Something else was bothering O’Connor, too. She was appalled by the provision of the Pennsylvania law that required married women who were seeking abortions to inform their husbands. The court of appeals had struck down this provision, but Rehnquist proposed to uphold the view of the dissenting judge from the lower court. But that opinion—the one by Judge Samuel Alito—outraged O’Connor. She saw this provision as paternalism at best and sexism at worst. O’Connor had finely tuned radar for discrimination against women (something she sometimes lacked for bias against, say, African Americans), and she couldn’t abide the notion that the Court would uphold such a law.

So Souter and O’Connor were aligned on the idea that the Court should uphold what they came to call the “essence” of
Roe
, and they agreed that they should try to strike down the spousal notification provision. But they had only four votes for these positions—their own, plus those of Blackmun and Stevens, who were ready to reject the whole Pennsylvania law. They knew that there was only one place to go for a possible fifth vote—the chambers of Tony Kennedy.

 

Souter and Kennedy could hardly have approached the job of Supreme Court justice more differently. Souter avoided attention, loathed controversy, and disliked high-profile cases. Kennedy relished his public role and sought out the opinions that would make the newspapers. Seated at his keyboard typing furiously, Kennedy always labored most closely on the sections of opinions that might be quoted in the
New York Times
.

If Souter thought the proper role for a judge was as the (nearly) silent steward of judicial tradition, Kennedy had a much more romantic notion of a robed crusader for the rule of law. He liked to talk about the “poetry” of law and of great “teaching cases,” that is, opinions that instructed law students on timeless principles. Kennedy had been a judge for close to his whole professional life, since Gerald Ford made him the nation’s youngest member of the court of appeals in 1975, when he was thirty-nine. Through his twelve years on the Ninth Circuit, and even in summers while he was a justice, Kennedy continued teaching at the McGeorge School of Law in his hometown of Sacramento. He saw law as not just a collection of cases but a system that ought to be explainable to, and understood by, the next generation of lawyers.

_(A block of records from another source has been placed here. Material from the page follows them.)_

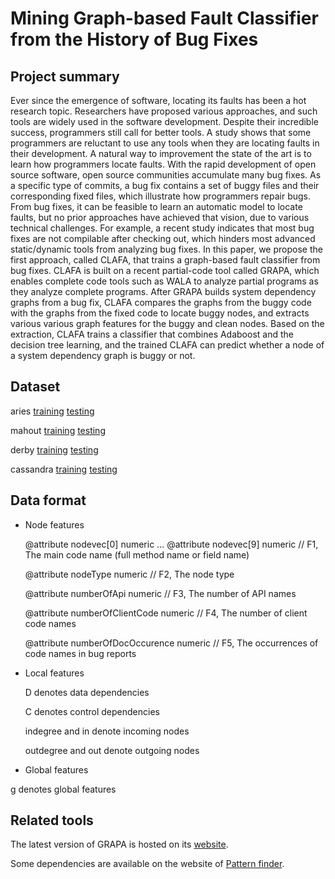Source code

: # Mining Graph-based Fault Classifier from the History of Bug Fixes

## Project summary
Ever since the emergence of software, locating its faults has been a hot research topic. Researchers have proposed various approaches, and such tools are widely used in the software development. Despite their incredible success, programmers still call for better tools. A study shows that some programmers are reluctant to use any tools when they are locating faults in their development. A natural way to improvement the state of the art is to learn how programmers locate faults. With the rapid development of open source software, open source communities accumulate many bug fixes. As a specific type of commits, a bug fix contains a set of buggy files and their corresponding fixed files, which illustrate how programmers repair bugs. From bug fixes, it can be feasible to learn an automatic model to locate faults, but no prior approaches have achieved that vision, due to various technical challenges. For example, a recent study indicates that most bug fixes are not compilable after checking out, which hinders most advanced static/dynamic tools from analyzing bug fixes. In this paper, we propose the first approach, called CLAFA, that trains a graph-based fault classifier from bug fixes. CLAFA is built on a recent partial-code tool called GRAPA, which enables complete code tools such as WALA to analyze partial programs as they analyze complete programs. After GRAPA builds system dependency graphs from a bug fix, CLAFA compares the graphs from the buggy code with the graphs from the fixed code to locate buggy nodes, and extracts various various graph features for the buggy and clean nodes. Based on the extraction, CLAFA trains a classifier that combines Adaboost and the decision tree learning, and the trained CLAFA can predict whether a node of a system dependency graph is buggy or not.

## Dataset
aries [training](/data/aries_9training.rar) [testing](/data/aries_9testing.rar)

mahout [training](/data/mahout_9training.rar) [testing](/data/mahout_9testing.rar)

derby [training](/data/derby_9training.rar) [testing](/data/derby_9testing.rar)

cassandra [training](/data/cassandra_9training.rar) [testing](/data/cassandra_9testing.rar)

## Data format 

- Node features

	@attribute nodevec[0] numeric
	...
	@attribute nodevec[9] numeric // F1, The main code name (full method name or field name)
	
	@attribute nodeType numeric // F2, The node type
	
	@attribute numberOfApi numeric // F3, The number of API names
	
	@attribute numberOfClientCode numeric // F4, The number of client code names
	
	@attribute numberOfDocOccurence numeric // F5, The occurrences of code names in bug reports

- Local features

	D denotes data dependencies
	
	C denotes control dependencies
	
	indegree and in denote incoming nodes
	
	outdegree and out denote outgoing nodes

- Global features

g denotes global features

## Related tools

The latest version of GRAPA is hosted on its [website](https://github.com/drzhonghao/grapa).

Some dependencies are available on the website of [Pattern finder](https://github.com/yewang16/pattern-finder).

Kennedy was also a serious Catholic, of pre–Vatican II vintage, who went to Mass every Sunday and prayed in the old-fashioned manner, hands clasped before him. Abortion repelled him. He fully adopted his church’s teachings on the subject. Once, before he joined the Court, he had called
Roe
the “
Dred Scott
of our time,” a reference to the infamous 1857 ruling that sanctioned slavery and helped spark the Civil War. But Kennedy knew the difference between his duties as a judge and his convictions as a Catholic. As he once wrote, “The hard fact is that sometimes we must make decisions we do not like.” Even though he and his church opposed abortion, that did not answer the question of whether the Constitution protected it.

Kennedy’s peculiar combination of traits—his earnestness and his ambition, his naiveté and his grandiosity, his reverence for the law and his regard for his own talents—made him receptive to Souter’s appeal. Kennedy thought there was nobility in judging; saving
Roe
would show the world that the justices were something more than mere pols. A statesmanlike compromise suited both Kennedy’s politics and his conception of the role of the judge.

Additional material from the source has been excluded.